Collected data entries
:::

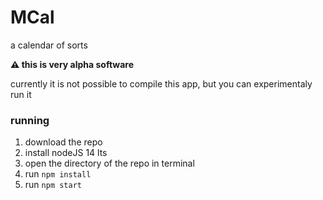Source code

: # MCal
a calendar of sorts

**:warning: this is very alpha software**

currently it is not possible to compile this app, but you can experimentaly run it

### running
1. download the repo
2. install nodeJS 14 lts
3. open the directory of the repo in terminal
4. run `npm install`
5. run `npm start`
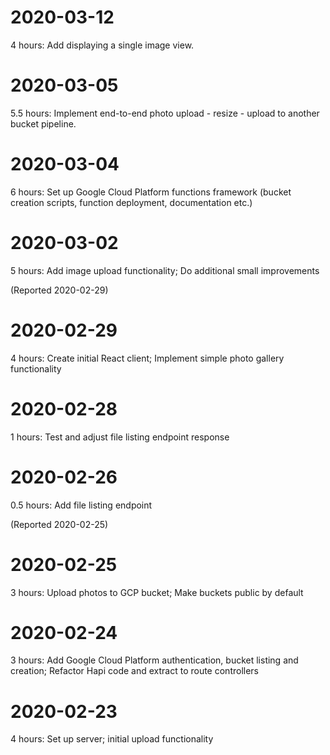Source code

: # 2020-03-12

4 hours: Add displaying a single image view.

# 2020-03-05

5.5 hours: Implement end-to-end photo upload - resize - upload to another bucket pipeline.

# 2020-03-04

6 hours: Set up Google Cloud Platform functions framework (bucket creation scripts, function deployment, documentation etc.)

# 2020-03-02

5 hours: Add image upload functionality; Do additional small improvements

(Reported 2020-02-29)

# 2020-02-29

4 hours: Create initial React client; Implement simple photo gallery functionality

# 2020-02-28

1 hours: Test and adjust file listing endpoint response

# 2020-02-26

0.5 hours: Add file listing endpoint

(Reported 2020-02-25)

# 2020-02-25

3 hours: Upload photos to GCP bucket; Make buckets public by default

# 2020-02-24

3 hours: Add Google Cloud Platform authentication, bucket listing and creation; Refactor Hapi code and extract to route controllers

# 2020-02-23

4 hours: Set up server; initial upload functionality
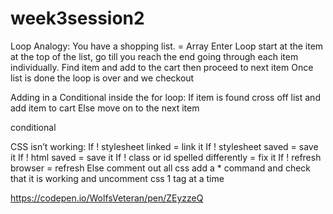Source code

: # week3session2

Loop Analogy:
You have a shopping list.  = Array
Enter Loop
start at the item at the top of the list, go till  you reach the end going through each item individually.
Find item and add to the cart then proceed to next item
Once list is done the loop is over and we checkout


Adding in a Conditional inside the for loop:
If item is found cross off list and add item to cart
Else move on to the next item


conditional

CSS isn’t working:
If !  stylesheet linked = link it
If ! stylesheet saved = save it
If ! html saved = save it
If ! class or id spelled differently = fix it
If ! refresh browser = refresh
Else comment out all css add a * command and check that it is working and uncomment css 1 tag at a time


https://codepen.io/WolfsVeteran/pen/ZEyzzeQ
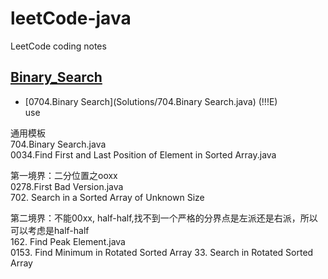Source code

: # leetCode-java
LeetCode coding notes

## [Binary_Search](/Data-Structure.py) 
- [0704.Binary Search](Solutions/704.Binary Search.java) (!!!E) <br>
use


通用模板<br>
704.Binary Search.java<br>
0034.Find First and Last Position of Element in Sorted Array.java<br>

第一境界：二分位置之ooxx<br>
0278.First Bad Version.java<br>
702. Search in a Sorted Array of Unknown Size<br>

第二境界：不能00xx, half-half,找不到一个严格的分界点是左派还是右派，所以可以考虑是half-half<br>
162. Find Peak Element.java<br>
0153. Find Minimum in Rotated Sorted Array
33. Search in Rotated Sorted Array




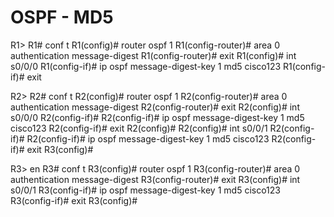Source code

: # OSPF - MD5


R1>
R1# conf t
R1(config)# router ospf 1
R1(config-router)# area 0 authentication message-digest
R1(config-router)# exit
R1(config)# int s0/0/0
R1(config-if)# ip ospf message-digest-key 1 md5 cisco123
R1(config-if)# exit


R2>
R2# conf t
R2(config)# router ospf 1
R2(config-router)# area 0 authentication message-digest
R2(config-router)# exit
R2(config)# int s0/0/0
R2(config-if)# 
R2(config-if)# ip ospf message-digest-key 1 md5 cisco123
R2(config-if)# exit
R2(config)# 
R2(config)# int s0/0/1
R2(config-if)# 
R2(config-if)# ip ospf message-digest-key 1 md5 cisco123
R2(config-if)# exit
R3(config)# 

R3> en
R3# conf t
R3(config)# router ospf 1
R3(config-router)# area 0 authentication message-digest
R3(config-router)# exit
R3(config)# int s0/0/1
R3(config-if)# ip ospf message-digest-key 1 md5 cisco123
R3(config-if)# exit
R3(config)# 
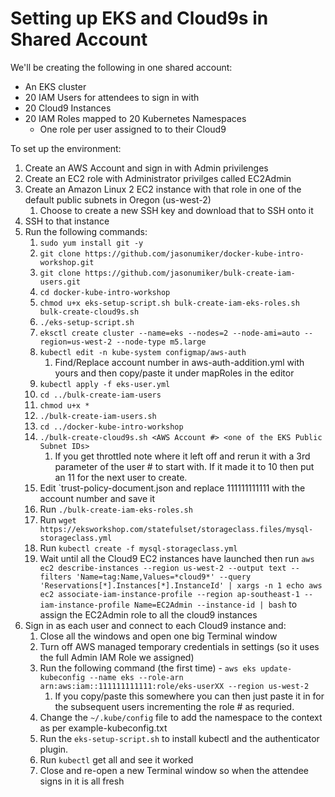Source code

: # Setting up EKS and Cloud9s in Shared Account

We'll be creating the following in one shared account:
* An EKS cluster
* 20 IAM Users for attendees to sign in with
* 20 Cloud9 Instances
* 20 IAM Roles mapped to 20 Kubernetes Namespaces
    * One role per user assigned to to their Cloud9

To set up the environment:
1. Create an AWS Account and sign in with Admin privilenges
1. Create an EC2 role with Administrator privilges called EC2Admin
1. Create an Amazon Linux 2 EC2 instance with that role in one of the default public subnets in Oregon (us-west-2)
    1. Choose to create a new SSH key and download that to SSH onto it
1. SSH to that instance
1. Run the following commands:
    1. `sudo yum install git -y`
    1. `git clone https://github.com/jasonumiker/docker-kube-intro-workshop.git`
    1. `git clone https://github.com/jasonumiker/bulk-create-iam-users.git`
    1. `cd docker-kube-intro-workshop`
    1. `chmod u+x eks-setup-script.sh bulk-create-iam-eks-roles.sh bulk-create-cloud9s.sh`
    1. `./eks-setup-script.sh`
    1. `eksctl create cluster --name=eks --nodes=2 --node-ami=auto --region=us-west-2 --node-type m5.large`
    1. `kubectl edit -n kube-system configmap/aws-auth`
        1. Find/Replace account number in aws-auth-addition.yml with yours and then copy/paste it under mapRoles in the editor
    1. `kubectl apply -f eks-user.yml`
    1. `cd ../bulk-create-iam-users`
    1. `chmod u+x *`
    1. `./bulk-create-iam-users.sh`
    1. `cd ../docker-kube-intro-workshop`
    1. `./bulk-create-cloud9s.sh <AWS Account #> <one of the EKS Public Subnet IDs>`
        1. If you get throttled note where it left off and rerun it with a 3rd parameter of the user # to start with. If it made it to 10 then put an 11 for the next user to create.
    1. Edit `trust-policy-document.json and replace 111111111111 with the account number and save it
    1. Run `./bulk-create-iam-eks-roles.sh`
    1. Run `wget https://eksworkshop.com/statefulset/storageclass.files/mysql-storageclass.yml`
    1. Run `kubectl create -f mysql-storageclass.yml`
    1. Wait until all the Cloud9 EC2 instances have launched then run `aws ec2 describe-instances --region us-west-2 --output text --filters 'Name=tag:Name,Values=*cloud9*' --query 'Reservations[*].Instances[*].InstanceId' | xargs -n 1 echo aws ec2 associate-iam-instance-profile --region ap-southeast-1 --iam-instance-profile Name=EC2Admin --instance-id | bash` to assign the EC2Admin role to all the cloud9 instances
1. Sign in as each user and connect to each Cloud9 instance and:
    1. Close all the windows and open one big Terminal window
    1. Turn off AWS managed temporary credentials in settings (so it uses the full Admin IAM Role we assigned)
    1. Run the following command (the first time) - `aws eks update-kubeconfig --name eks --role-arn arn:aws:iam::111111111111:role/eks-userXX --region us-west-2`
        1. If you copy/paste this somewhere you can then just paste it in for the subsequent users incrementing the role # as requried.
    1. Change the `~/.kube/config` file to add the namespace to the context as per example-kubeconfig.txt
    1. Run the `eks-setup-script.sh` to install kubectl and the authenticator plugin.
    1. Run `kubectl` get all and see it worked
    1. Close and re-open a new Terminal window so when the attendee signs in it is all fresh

:::

# Description of the task:
Would you retype every record above exactly, leaving out the pictures?

# Answer to the problem:
Source code

: # MCal
a calendar of sorts

**:warning: this is very alpha software**

currently it is not possible to compile this app, but you can experimentaly run it

### running
1. download the repo
2. install nodeJS 14 lts
3. open the directory of the repo in terminal
4. run `npm install`
5. run `npm start`
Source code

: # 2020-03-12

4 hours: Add displaying a single image view.

# 2020-03-05

5.5 hours: Implement end-to-end photo upload - resize - upload to another bucket pipeline.

# 2020-03-04

6 hours: Set up Google Cloud Platform functions framework (bucket creation scripts, function deployment, documentation etc.)

# 2020-03-02

5 hours: Add image upload functionality; Do additional small improvements

(Reported 2020-02-29)

# 2020-02-29

4 hours: Create initial React client; Implement simple photo gallery functionality

# 2020-02-28

1 hours: Test and adjust file listing endpoint response

# 2020-02-26

0.5 hours: Add file listing endpoint

(Reported 2020-02-25)

# 2020-02-25

3 hours: Upload photos to GCP bucket; Make buckets public by default

# 2020-02-24

3 hours: Add Google Cloud Platform authentication, bucket listing and creation; Refactor Hapi code and extract to route controllers

# 2020-02-23

4 hours: Set up server; initial upload functionality
Source code

: # week3session2

Loop Analogy:
You have a shopping list.  = Array
Enter Loop
start at the item at the top of the list, go till  you reach the end going through each item individually.
Find item and add to the cart then proceed to next item
Once list is done the loop is over and we checkout


Adding in a Conditional inside the for loop:
If item is found cross off list and add item to cart
Else move on to the next item


conditional

CSS isn’t working:
If !  stylesheet linked = link it
If ! stylesheet saved = save it
If ! html saved = save it
If ! class or id spelled differently = fix it
If ! refresh browser = refresh
Else comment out all css add a * command and check that it is working and uncomment css 1 tag at a time


https://codepen.io/WolfsVeteran/pen/ZEyzzeQ
Source code

: # leetCode-java
LeetCode coding notes

## [Binary_Search](/Data-Structure.py) 
- [0704.Binary Search](Solutions/704.Binary Search.java) (!!!E) <br>
use


通用模板<br>
704.Binary Search.java<br>
0034.Find First and Last Position of Element in Sorted Array.java<br>

第一境界：二分位置之ooxx<br>
0278.First Bad Version.java<br>
702. Search in a Sorted Array of Unknown Size<br>

第二境界：不能00xx, half-half,找不到一个严格的分界点是左派还是右派，所以可以考虑是half-half<br>
162. Find Peak Element.java<br>
0153. Find Minimum in Rotated Sorted Array
33. Search in Rotated Sorted Array




Source code

: # OSPF - MD5


R1>
R1# conf t
R1(config)# router ospf 1
R1(config-router)# area 0 authentication message-digest
R1(config-router)# exit
R1(config)# int s0/0/0
R1(config-if)# ip ospf message-digest-key 1 md5 cisco123
R1(config-if)# exit


R2>
R2# conf t
R2(config)# router ospf 1
R2(config-router)# area 0 authentication message-digest
R2(config-router)# exit
R2(config)# int s0/0/0
R2(config-if)# 
R2(config-if)# ip ospf message-digest-key 1 md5 cisco123
R2(config-if)# exit
R2(config)# 
R2(config)# int s0/0/1
R2(config-if)# 
R2(config-if)# ip ospf message-digest-key 1 md5 cisco123
R2(config-if)# exit
R3(config)# 

R3> en
R3# conf t
R3(config)# router ospf 1
R3(config-router)# area 0 authentication message-digest
R3(config-router)# exit
R3(config)# int s0/0/1
R3(config-if)# ip ospf message-digest-key 1 md5 cisco123
R3(config-if)# exit
R3(config)# 
Source code

: # Setting up EKS and Cloud9s in Shared Account

We'll be creating the following in one shared account:
* An EKS cluster
* 20 IAM Users for attendees to sign in with
* 20 Cloud9 Instances
* 20 IAM Roles mapped to 20 Kubernetes Namespaces
    * One role per user assigned to to their Cloud9

To set up the environment:
1. Create an AWS Account and sign in with Admin privilenges
1. Create an EC2 role with Administrator privilges called EC2Admin
1. Create an Amazon Linux 2 EC2 instance with that role in one of the default public subnets in Oregon (us-west-2)
    1. Choose to create a new SSH key and download that to SSH onto it
1. SSH to that instance
1. Run the following commands:
    1. `sudo yum install git -y`
    1. `git clone https://github.com/jasonumiker/docker-kube-intro-workshop.git`
    1. `git clone https://github.com/jasonumiker/bulk-create-iam-users.git`
    1. `cd docker-kube-intro-workshop`
    1. `chmod u+x eks-setup-script.sh bulk-create-iam-eks-roles.sh bulk-create-cloud9s.sh`
    1. `./eks-setup-script.sh`
    1. `eksctl create cluster --name=eks --nodes=2 --node-ami=auto --region=us-west-2 --node-type m5.large`
    1. `kubectl edit -n kube-system configmap/aws-auth`
        1. Find/Replace account number in aws-auth-addition.yml with yours and then copy/paste it under mapRoles in the editor
    1. `kubectl apply -f eks-user.yml`
    1. `cd ../bulk-create-iam-users`
    1. `chmod u+x *`
    1. `./bulk-create-iam-users.sh`
    1. `cd ../docker-kube-intro-workshop`
    1. `./bulk-create-cloud9s.sh <AWS Account #> <one of the EKS Public Subnet IDs>`
        1. If you get throttled note where it left off and rerun it with a 3rd parameter of the user # to start with. If it made it to 10 then put an 11 for the next user to create.
    1. Edit `trust-policy-document.json and replace 111111111111 with the account number and save it
    1. Run `./bulk-create-iam-eks-roles.sh`
    1. Run `wget https://eksworkshop.com/statefulset/storageclass.files/mysql-storageclass.yml`
    1. Run `kubectl create -f mysql-storageclass.yml`
    1. Wait until all the Cloud9 EC2 instances have launched then run `aws ec2 describe-instances --region us-west-2 --output text --filters 'Name=tag:Name,Values=*cloud9*' --query 'Reservations[*].Instances[*].InstanceId' | xargs -n 1 echo aws ec2 associate-iam-instance-profile --region ap-southeast-1 --iam-instance-profile Name=EC2Admin --instance-id | bash` to assign the EC2Admin role to all the cloud9 instances
1. Sign in as each user and connect to each Cloud9 instance and:
    1. Close all the windows and open one big Terminal window
    1. Turn off AWS managed temporary credentials in settings (so it uses the full Admin IAM Role we assigned)
    1. Run the following command (the first time) - `aws eks update-kubeconfig --name eks --role-arn arn:aws:iam::111111111111:role/eks-userXX --region us-west-2`
        1. If you copy/paste this somewhere you can then just paste it in for the subsequent users incrementing the role # as requried.
    1. Change the `~/.kube/config` file to add the namespace to the context as per example-kubeconfig.txt
    1. Run the `eks-setup-script.sh` to install kubectl and the authenticator plugin.
    1. Run `kubectl` get all and see it worked
    1. Close and re-open a new Terminal window so when the attendee signs in it is all fresh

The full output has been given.